I see. ...so this is the power of the Uchiha clan.


----------



## Believe It! (Mar 24, 2007)

My feedback to CN:

You guys better replay episode 80 of Naruto next time Naruto airs, since the episode cut out twice in the same place, and many people aren't happy about that. Good job trying to rewind and replay it though.

P.S. I won't watch Spirited Away or Teen Titans next week because those movies are boring.


----------



## peacebyanymeans (Mar 24, 2007)

Obito said:


> *@peacebyanymeans: WE DON'T FUXKING CARE WE WANT TO SEE IT NOW*​



Well, I'm sorry, but that's not really a possibility, is it?

I'm just letting people know that CN is _at least_ going to re-air the episode, instead of just screwing the fans over.


----------



## shadow_D (Mar 24, 2007)

This problebly never happen in Japan.


----------



## runethe1st (Mar 24, 2007)

avidlinuxuser said:


> I see. ...so this is the power of the Uchiha clan.


----------



## LordKazekage (Mar 24, 2007)

Buuhan1 said:


> You guys will see the episode again, so just accept an error.
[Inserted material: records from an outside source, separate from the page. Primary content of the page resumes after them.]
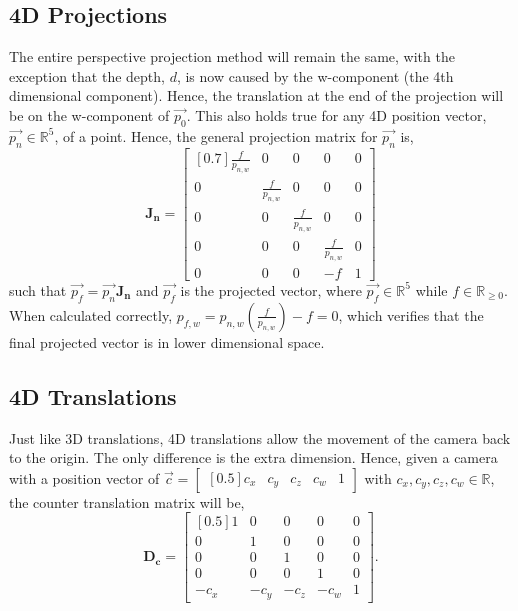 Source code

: \documentclass[12pt, letterpaper]{article}
\begin{document}
\subsection{4D Projections}
 The entire perspective projection method will remain the same, with the exception that the depth, $d$, is now caused by the w-component (the 4th dimensional component). Hence, the translation at the end of the projection will be on the w-component of $\vec{p_0}$. This also holds true for any 4D position vector, $\vec{p_n} \in \mathbb{R}^5$, of a point. Hence, the general projection matrix for $\vec{p_n}$ is, 
\begin{equation}
    \mathbf{J_n} = \begin{bmatrix}[0.7] \frac{f}{p_{n, w}} & 0 & 0 & 0 & 0\\ 0 & \frac{f}{p_{n, w}} & 0 & 0 & 0 \\ 0 & 0 & \frac{f}{p_{n, w}} & 0 & 0 \\ 0 & 0 & 0 & \frac{f}{p_{n, w}} & 0  \\ 0 & 0 & 0 & -f & 1   \end{bmatrix}
\end{equation}
such that $\vec{p_f} = \vec{p_n}\mathbf{J_n}$ and $\vec{p_f}$ is the projected vector, where $\vec{p_f} \in \mathbb{R}^5$ while $f \in \mathbb{R}_{\geq0}$. When calculated correctly, $p_{f,w} = p_{n,w} \left( \frac{f}{p_{n,w}}\right) - f = 0$, which verifies that the final projected vector is in lower dimensional space.

\subsection{4D Translations}
Just like 3D translations, 4D translations allow the movement of the camera back to the origin. The only difference is the extra dimension. Hence, given a camera with a position vector of $\vec{c} = \begin{bmatrix}[0.5] c_x & c_y & c_z& c_w & 1\end{bmatrix}$ with $c_x, c_y, c_z, c_w \in \mathbb{R}$, the counter translation matrix will be,
\begin{equation}
    \mathbf{D_c} = \begin{bmatrix}[0.5] 1 & 0 & 0 & 0 & 0 \\ 0 & 1 & 0 & 0 & 0 \\ 0 & 0 & 1 & 0 & 0 \\ 0 & 0 & 0 & 1 & 0 \\ -c_x & -c_y & -c_z & -c_w & 1 \end{bmatrix}.
\end{equation}
\end{document}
How can you just be so cool
Darn Kakashi I hate it when you act so darn Cool


----------



## Ryto (Mar 24, 2007)

peacebyanymeans said:


> Because some people didn't read it...
> 
> *NO NARUTO WILL BE AIRED NEXT WEEK*
> THIS EPISODE WILL BE REAIRED APRIL 7TH AT 9:30 PM
> TWO NEW EPISODES WILL AIR AFTER IT FROM 10-11 PM



Some people wanted to see it when we were SUPPOSED to see it. I'm sure there are SOME people who didn't read the original post where you said this, but there have been MANY posts since then that quoted it. They are just as likely to be read as your post was. As is this one.


----------



## NessaMoon (Mar 24, 2007)

I hope they air the episode again before the marathon.    I've already sent CN feedback begging them to reair it.  I don't think I can wait two weeks.   
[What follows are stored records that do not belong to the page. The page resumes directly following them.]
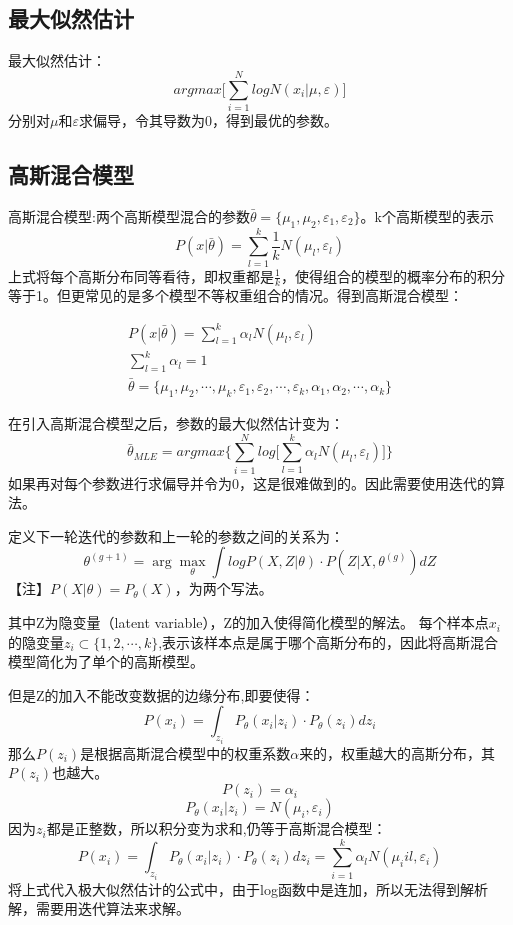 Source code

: \documentclass[UTF8]{ctexart} %
\begin{document}
		\subsection{最大似然估计}
		最大似然估计：
		\[argmax\Big[\sum_{i=1}^NlogN(x_i|\mu,\varepsilon)\Big]\]
		分别对$\mu$和$\varepsilon$求偏导，令其导数为0，得到最优的参数。
		
		\subsection{高斯混合模型}
		高斯混合模型:两个高斯模型混合的参数$\bar{\theta}=\{\mu_1,\mu_2,\varepsilon_1,\varepsilon_2\}$。k个高斯模型的表示
		\[P(x|\bar{\theta}) = \sum_{l=1}^k\frac{1}{k}N(\mu_l,\varepsilon_l)\]
		上式将每个高斯分布同等看待，即权重都是$\frac{1}{k}$，使得组合的模型的概率分布的积分等于1。但更常见的是多个模型不等权重组合的情况。得到高斯混合模型：
		
		\begin{gather}
		P(x|\bar{\theta}) = \sum_{l=1}^k\alpha_lN(\mu_l,\varepsilon_l)\\
		\sum_{l=1}^k\alpha_l=1\\
		\bar{\theta}=\{\mu_1,\mu_2,\cdots,\mu_k,\varepsilon_1,\varepsilon_2,\cdots,\varepsilon_k,\alpha_1,\alpha_2,\cdots,\alpha_k\}
		\end{gather}
		
		在引入高斯混合模型之后，参数的最大似然估计变为：
		\[\bar{\theta}_{MLE} = argmax\Big\{\sum_{i=1}^Nlog\big[\sum_{l=1}^k\alpha_lN(\mu_l,\varepsilon_l)\big]\Big\}\]
		如果再对每个参数进行求偏导并令为0，这是很难做到的。因此需要使用迭代的算法。
		
		定义下一轮迭代的参数和上一轮的参数之间的关系为：
		\[\theta^{(g+1)} = \arg\max_{\theta}\int logP(X,Z|\theta)\cdot P(Z|X,\theta^{(g)})dZ\]
		【注】$P(X|\theta) = P_{\theta}(X)$，为两个写法。
		 
		其中Z为隐变量（latent variable），Z的加入使得简化模型的解法。
		每个样本点$x_i$的隐变量$z_i\subset \{1,2,\cdots ,k\}$,表示该样本点是属于哪个高斯分布的，因此将高斯混合模型简化为了单个的高斯模型。
		
		但是Z的加入不能改变数据的边缘分布,即要使得：
		\[P(x_i) = \int_{z_i}P_\theta(x_i|z_i)\cdot P_\theta(z_i)dz_i\]
		那么$P(z_i)$是根据高斯混合模型中的权重系数$\alpha$来的，权重越大的高斯分布，其$P(z_i)$也越大。
		\[P(z_i) = \alpha_i\]
		\[P_\theta(x_i|z_i) = N(\mu_i,\varepsilon_i)\]
		因为$z_i$都是正整数，所以积分变为求和,仍等于高斯混合模型：
		\[P(x_i) = \int_{z_i}P_\theta(x_i|z_i)\cdot P_\theta(z_i)dz_i = \sum_{i=1}^k\alpha_lN(\mu_iil,\varepsilon_i)\]
			将上式代入极大似然估计的公式中，由于log函数中是连加，所以无法得到解析解，需要用迭代算法来求解。
\end{document}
In the mean time...  I'll just take my brother's plastic ax and fake tearing up the TV or just random pillows.     I wanted to see the episode!!!!!     I WANNA HEAR ITACHI'S VOICE!!!!!


----------



## Sara (Mar 24, 2007)

*@ peacebyanymeans: Oh I wasn't trying to be mean though. We're all just so angry now. *


**


----------



## Portgas D. Ace (Mar 24, 2007)

OMG LMao


----------



## Smash_2451 (Mar 24, 2007)

Jinchuriki-san said:


> Some of us sub watchers do take pride in watching both versions. It doesnt matter if we already know what happens



Yes, but to the point of sub watchers and dub watchers alike continually bitching and moaning about it for.....how many pages is this thread up to now?  Sure, it's all right to vent, but seriously, lighten up.  If this is the first time it happened, get over it and have some patience.  All of you sub watchers had patience when you all bitched about the fillers, and now you're doing the same thing about.....maybe seven minutes of an episode (I know, 80+ episodes doesn't compare to several minutes of dialogue).  You think your email complaints to Cartoon Network will do any good?  Good luck with that, but I won't discourage you.  I mean, email petitions have always done well...and my computer sucks at sarcasm.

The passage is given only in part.